April issue 2013

By | Interview | Published 7 years ago

Lawyers are the proponents of justice and are said to represent the educated sections of society. Why, then, do they shower rose petals on a murderer like Mumtaz Qadri?

Lawyers are part of this diverse society. There are 90,000 lawyers in Pakistan, and there are extremists, too, among the lawyers. Some of them are very well-known for their radicalism. They won’t refrain from persecuting liberal people in the bar. Lawyers have been instigating clerics on the issue of blasphemy. Extremism and religious bigotry has increased among the lawyers nowadays because the liberals have given up. The ground has been left open for bigots.

What forced Zia-ul-Haq to make the blasphemy laws stringent?

Religious elements were Zia’s constituency and they needed a legal handle to scare their opponents. Zia provided them this instrument. Earlier, there were sections 295 and 295-A that had a different connotation for blasphemy. They empowered a deputy commissioner to detain someone who, in his opinion, had made a blasphemous speech.

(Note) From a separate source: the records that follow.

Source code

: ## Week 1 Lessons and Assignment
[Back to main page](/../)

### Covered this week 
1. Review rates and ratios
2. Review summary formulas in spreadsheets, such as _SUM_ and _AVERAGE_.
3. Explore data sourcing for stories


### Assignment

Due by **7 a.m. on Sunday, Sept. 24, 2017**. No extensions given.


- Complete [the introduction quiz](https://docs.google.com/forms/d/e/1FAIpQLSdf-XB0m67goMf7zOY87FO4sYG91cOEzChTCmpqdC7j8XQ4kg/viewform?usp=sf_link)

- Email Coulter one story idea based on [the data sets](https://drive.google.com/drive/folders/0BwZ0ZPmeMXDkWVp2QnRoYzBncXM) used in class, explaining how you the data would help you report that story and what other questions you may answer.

Death was not the punishment for blasphemy at that time.

Religious figures support this law saying that the law is good but it is being misused. Its misuse should be stopped.

Any law that can be misused is a bad and wrong law, according to jurisprudence. Before Zia’s time, only two cases of blasphemy were reported. Interestingly, one was filed by the Ahmadis against the Christians — the Punjab Religious Book Society vs. State, 1960. In this case, it was declared that the book Mizan-ul-Haq, which compared Islam with Christianity, could not banned. However, objectionable excerpts that could have amounted to blasphemy should be removed. The second case was filed by Christians, that I am unable to recall right now.

Why can’t society accept the acquittal of those who are accused of committing blasphemy? Religious fanatics have killed 52 people, who were accused of blasphemy but not convicted. Some of them were either killed in police lock-up or in the court premises.

We are an angry nation. We need to vent our anger and we do it by such destructive and devastating acts.

The right wing maintains that blasphemy laws can never be abolished or amended. Do you think so too?

The language of this law has so many negative innuendos. It does not look at the matter in a mature way. There is no mens rea [a criminal intention or knowledge that an act is wrong] in such cases, which exists in other criminal cases. For example, a child can say something which, he/she has no idea, can be construed as blasphemous. I got bail for an insane woman, who used to abuse everyone. The mens rea is totally absent in such cases.

The right wing argues that all other laws are misused, so let the blasphemy laws be misused too. But there is huge difference between the misuse of other laws and the blasphemy laws. Other laws are misused without emotion. But in blasphemy cases, emotions run so high that people feel no guilt in killing others in the name of love for the Prophet (PBUH). Moreover, whenever a law is legislated in the name of religion, it is very difficult to abolish or amend it. Britain got rid of the blasphemy laws after a tough struggle. However, the law still exists in the common law of Northern Ireland. Religious legislation is always very emotional.

So, people will continue to kill each other in the name of religion, and one shouldn’t expect any good news on that, score?

There can be good news if the judiciary starts handling blasphemy cases with maturity, and if the prosecution starts acting responsibly. In my opinion, the trial of all blasphemy cases should begin in the High Courts. The judges in the lower courts have no idea about the law. If this suggestion is accepted and implemented in letter and spirit, you will see an improvement.

Do you think a High Court trial is the solution?

Well, in some ways it can provide relief but eventually there is no option but to change the law.

Mohammad Shehzad is an Islamabad-based journalist and researcher.